Forums

Textract UnicodeDecodeError on website

Hi,

I am developing a website which should be able to take PDF files and extract 8 digit numbers from them (Website link + GitHub repo).

However when trying to process this PDF file AbenteuerGarten2021.pdf with the textract package I get the following UnicodeDecodeError !

Strangely when running the exact same flask app on the development server with the exactly same PDF file mentioned above I don't get an error and it works perfectly.

I am using Python 3.8.2 on local environment (Big Sur 11.4) and 3.8.0 on pythonanywhere. Both environments use the following:

  • Flask 2.0.1
  • Werkzeug 2.0.1
  • Textract 1.6.3

Please can anyone help me, I don't understand where the problem is coming from.


I managed to fix the problem by using the method "pdfminer" in process call. I have no idea why it works, but it does. For anyone having similar problem.

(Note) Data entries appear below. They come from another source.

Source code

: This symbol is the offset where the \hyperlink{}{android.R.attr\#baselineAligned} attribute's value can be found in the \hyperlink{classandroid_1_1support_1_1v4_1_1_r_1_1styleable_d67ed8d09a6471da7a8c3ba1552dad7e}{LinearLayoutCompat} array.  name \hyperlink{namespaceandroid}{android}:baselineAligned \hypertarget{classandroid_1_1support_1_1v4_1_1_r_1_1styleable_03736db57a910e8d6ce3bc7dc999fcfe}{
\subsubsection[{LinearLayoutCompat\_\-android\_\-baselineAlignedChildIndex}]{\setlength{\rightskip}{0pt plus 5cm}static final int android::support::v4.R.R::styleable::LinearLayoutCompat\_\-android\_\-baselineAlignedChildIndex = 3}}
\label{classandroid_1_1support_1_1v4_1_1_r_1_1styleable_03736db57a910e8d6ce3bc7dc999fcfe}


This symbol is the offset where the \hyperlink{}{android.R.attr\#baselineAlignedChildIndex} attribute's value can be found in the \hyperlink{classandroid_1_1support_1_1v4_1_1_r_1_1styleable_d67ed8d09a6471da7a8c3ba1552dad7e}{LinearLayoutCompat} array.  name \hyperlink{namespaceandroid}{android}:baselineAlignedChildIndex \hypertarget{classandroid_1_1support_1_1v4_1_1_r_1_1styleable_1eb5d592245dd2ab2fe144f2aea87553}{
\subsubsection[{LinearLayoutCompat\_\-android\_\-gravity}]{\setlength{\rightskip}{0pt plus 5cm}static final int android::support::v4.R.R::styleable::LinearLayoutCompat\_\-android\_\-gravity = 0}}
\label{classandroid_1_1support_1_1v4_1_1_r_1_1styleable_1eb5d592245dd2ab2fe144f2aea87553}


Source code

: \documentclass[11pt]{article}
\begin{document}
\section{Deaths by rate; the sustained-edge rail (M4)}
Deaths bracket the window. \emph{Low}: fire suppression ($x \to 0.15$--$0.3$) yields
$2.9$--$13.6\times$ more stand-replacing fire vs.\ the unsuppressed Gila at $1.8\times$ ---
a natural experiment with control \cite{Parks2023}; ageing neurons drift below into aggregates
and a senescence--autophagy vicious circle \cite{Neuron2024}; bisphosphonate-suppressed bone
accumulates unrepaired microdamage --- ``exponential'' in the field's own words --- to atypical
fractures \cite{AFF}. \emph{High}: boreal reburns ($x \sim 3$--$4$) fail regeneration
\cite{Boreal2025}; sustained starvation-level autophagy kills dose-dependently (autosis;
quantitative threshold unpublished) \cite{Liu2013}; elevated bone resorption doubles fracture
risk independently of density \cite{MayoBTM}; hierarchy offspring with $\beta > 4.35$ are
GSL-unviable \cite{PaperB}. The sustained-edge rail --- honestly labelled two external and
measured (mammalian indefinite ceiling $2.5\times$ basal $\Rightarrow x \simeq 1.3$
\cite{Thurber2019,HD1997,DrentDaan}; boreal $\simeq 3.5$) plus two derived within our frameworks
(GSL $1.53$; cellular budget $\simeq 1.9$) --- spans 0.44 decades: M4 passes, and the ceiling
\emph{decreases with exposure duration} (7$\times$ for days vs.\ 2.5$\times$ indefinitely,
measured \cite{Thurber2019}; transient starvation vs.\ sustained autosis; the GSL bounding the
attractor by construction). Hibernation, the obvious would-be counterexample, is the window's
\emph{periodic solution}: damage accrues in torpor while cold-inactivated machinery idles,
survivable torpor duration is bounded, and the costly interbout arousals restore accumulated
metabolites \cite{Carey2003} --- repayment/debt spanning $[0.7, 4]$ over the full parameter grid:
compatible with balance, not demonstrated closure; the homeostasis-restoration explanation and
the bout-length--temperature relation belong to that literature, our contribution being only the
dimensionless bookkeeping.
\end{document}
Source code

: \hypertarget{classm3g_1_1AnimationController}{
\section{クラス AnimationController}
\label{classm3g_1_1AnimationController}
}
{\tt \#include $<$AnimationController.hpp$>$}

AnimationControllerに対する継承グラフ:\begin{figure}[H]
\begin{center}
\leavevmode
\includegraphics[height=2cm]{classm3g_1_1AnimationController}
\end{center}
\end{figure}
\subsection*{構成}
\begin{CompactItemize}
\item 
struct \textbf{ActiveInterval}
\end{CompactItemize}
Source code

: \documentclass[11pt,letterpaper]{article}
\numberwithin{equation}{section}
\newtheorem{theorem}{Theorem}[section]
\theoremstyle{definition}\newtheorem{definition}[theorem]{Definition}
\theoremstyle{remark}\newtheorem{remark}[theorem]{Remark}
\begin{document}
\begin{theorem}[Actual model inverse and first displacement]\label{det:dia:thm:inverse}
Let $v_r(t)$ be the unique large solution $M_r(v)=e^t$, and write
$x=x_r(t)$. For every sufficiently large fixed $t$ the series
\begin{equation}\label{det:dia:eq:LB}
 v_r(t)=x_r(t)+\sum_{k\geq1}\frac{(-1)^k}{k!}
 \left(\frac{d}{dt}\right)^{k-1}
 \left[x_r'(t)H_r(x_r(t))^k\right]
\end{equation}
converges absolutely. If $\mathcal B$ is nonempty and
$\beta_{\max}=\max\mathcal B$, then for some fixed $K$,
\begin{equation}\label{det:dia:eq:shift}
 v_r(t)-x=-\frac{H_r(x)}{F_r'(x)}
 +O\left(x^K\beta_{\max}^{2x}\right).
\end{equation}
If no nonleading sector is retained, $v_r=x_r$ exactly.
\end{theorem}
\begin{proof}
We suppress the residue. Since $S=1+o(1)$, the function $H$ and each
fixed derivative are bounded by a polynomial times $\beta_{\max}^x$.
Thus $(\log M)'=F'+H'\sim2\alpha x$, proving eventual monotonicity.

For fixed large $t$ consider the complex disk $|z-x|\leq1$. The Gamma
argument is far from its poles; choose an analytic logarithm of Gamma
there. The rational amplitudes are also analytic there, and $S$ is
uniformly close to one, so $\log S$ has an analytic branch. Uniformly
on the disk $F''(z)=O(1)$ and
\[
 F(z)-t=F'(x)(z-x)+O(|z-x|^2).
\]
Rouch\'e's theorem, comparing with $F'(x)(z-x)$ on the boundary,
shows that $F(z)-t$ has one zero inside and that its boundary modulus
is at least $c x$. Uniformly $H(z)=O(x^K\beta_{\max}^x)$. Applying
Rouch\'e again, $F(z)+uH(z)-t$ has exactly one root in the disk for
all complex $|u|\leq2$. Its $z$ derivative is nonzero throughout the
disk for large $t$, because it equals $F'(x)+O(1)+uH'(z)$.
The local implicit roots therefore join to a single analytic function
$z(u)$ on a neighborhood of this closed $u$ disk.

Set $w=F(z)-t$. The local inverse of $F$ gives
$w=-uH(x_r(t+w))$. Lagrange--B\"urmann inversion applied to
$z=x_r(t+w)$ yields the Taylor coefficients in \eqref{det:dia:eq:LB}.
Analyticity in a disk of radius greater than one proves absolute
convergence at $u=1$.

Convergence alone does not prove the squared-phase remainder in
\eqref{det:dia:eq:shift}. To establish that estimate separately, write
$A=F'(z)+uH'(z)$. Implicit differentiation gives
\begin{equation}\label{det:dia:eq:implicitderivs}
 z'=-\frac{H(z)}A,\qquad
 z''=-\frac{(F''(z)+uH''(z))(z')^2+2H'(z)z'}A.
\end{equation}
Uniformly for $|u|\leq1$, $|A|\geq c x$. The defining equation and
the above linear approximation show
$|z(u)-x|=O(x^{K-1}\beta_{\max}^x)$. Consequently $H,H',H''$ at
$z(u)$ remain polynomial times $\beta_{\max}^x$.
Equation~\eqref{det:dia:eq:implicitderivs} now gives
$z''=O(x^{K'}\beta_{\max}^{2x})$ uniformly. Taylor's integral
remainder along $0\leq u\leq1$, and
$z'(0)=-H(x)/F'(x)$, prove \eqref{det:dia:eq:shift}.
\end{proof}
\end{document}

How is your locale set? I tried to reproduce this on PA and on my local machine (Linux, en_US.UTF-8 locale) and got the same error.

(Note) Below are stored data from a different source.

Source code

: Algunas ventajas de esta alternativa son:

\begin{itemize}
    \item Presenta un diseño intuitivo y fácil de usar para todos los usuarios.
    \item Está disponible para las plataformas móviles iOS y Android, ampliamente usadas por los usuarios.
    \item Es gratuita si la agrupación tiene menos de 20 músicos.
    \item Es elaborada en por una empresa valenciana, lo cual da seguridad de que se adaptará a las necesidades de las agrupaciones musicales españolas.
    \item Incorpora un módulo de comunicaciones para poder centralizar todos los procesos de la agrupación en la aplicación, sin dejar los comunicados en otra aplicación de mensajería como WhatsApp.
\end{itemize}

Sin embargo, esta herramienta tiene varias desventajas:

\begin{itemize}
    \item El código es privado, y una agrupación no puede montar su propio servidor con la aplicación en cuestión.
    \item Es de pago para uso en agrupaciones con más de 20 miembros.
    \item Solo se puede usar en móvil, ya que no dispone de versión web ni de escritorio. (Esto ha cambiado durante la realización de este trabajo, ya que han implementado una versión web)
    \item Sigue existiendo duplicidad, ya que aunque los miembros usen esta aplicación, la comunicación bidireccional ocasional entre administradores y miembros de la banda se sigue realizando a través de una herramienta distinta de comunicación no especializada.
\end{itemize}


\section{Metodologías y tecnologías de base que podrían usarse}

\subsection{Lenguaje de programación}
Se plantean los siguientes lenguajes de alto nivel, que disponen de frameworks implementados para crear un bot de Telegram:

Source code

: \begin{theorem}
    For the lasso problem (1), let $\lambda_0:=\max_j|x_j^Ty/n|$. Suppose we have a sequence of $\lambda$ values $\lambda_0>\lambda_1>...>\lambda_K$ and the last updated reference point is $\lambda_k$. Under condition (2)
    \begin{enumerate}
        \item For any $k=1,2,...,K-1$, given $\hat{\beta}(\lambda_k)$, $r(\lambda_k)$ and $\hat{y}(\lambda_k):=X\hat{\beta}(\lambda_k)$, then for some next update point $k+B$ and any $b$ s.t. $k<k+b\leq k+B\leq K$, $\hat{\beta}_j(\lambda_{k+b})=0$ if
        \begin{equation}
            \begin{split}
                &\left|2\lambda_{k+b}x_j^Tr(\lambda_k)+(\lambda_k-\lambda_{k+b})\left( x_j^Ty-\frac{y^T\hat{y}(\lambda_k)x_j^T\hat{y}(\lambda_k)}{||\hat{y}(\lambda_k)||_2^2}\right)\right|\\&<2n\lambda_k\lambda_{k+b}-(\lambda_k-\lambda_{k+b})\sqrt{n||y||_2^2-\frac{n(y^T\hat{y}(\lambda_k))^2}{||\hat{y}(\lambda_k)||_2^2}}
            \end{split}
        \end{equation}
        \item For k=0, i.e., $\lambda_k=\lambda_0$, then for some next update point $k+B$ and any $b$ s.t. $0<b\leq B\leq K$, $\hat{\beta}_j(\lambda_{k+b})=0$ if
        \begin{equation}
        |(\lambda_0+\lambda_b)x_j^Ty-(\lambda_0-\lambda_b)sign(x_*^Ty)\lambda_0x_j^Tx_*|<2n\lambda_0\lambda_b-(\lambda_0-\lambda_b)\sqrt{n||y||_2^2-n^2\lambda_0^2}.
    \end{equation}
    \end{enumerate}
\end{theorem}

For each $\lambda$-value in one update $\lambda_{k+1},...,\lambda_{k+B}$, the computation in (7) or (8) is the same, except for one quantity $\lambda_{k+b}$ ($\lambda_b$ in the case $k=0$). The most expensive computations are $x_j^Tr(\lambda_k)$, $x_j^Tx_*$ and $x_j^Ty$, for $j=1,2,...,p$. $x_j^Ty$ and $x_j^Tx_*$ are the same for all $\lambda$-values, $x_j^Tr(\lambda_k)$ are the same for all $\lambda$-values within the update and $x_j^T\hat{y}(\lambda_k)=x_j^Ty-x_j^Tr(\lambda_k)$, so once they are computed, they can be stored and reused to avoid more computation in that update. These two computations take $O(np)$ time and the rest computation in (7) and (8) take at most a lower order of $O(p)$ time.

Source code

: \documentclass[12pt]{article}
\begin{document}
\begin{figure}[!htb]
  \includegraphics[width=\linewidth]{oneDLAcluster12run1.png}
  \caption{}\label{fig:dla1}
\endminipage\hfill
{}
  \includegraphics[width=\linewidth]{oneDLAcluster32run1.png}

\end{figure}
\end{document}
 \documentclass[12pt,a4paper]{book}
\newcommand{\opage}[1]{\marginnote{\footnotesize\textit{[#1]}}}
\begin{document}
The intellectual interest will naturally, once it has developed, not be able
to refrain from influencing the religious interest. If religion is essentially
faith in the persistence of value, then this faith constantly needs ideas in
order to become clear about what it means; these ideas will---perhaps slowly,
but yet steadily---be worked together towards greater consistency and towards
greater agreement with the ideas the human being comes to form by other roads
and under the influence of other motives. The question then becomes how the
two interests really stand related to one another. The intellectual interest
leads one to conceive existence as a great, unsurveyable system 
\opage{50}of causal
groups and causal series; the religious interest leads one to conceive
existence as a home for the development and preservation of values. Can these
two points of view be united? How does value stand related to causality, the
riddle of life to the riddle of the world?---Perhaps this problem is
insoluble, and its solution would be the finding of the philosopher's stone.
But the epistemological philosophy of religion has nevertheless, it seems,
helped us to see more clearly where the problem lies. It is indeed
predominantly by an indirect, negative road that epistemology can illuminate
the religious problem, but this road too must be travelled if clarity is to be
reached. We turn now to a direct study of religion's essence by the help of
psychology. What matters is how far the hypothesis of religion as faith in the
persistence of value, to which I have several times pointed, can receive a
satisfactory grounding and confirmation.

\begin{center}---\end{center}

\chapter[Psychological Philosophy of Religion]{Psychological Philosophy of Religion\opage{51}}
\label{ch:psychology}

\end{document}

How do I find the language you are specifying? This could be the solution because it is probably set to German on my Mac and en_US on PA! (The PDF probably contains äöü since it’s German Language)

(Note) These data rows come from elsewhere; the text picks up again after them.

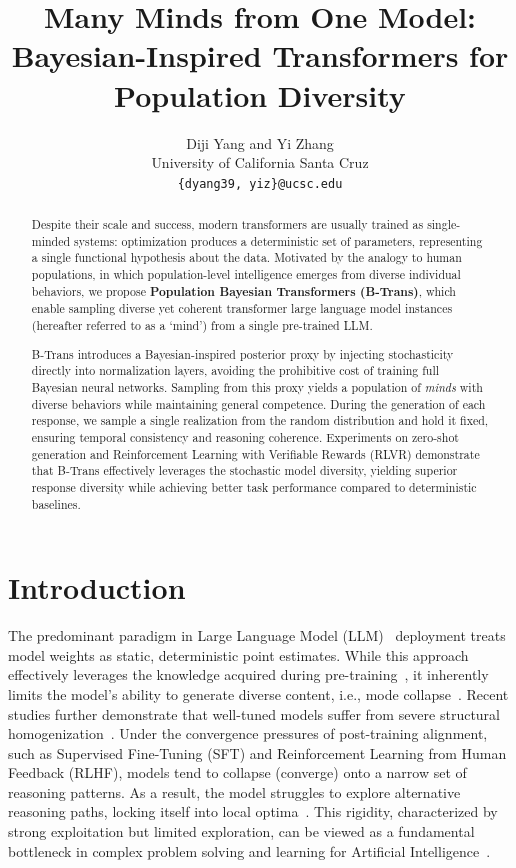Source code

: \documentclass[11pt]{article}
\title{Many Minds from One Model: \\ Bayesian-Inspired Transformers for Population Diversity}
\author{Diji Yang and Yi Zhang\\
  University of California Santa Cruz \\
  \texttt{\{dyang39, yiz\}@ucsc.edu}}
\begin{document}
\maketitle
\begin{abstract}
Despite their scale and success, modern transformers are usually trained as single-minded systems: optimization produces a deterministic set of parameters, representing a single functional hypothesis about the data. Motivated by the analogy to human populations, in which population-level intelligence emerges from diverse individual behaviors, we propose \textbf{Population Bayesian Transformers (B-Trans)}, which enable sampling diverse yet coherent transformer large language model instances (hereafter referred to as a ‘mind’) from a single pre-trained LLM.

B-Trans introduces a Bayesian-inspired posterior proxy by injecting stochasticity directly into normalization layers, avoiding the prohibitive cost of training full Bayesian neural networks. Sampling from this proxy yields a population of \textit{minds} with diverse behaviors while maintaining general competence. During the generation of each response, we sample a single realization from the random distribution and hold it fixed, ensuring temporal consistency and reasoning coherence. Experiments on zero-shot generation and Reinforcement Learning with Verifiable Rewards (RLVR) demonstrate that B-Trans effectively leverages the stochastic model diversity, yielding superior response diversity while achieving better task performance compared to deterministic baselines.
\end{abstract}

\section{Introduction}
The predominant paradigm in Large Language Model (LLM)~\cite{yang2025qwen3,liu2025deepseek} deployment treats model weights as static, deterministic point estimates. While this approach effectively leverages the knowledge acquired during pre-training~\cite{wang2024mmlu}, it inherently limits the model's ability to generate diverse content, i.e., mode collapse~\cite{kirk2023understanding}. Recent studies further demonstrate that well-tuned models suffer from severe structural homogenization~\citep{jiang2025artificial}. Under the convergence pressures of post-training alignment, such as Supervised Fine-Tuning (SFT) and Reinforcement Learning from Human Feedback (RLHF), models tend to collapse (converge) onto a narrow set of reasoning patterns. As a result, the model struggles to explore alternative reasoning paths, locking itself into local optima~\cite{yue2025does}. This rigidity, characterized by strong exploitation but limited exploration, can be viewed as a fundamental bottleneck in complex problem solving and learning for Artificial Intelligence~\cite{sutton1998reinforcement}.
\end{document}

I think locale command should work on Mac (in a terminal).

It seems there is no language specified at all

Nvm its en_GB.UTF-8 in pycharm. Can I maybe copy the settings from local environment?

Changing LC_CTYPE="en_GB.UTF-8" won't fix the problem, but maybe if I change everything else in "locale" according to my local environment?

You may try the other way round as well -- change locale to the original PA one in your local environment and check if it will make the code fail.

Actually it is still working, no matter how I set the values :(

Do you have any other ideas?

Tbh I'm not sure if I'm changing it the right way, because when I restart console it resets.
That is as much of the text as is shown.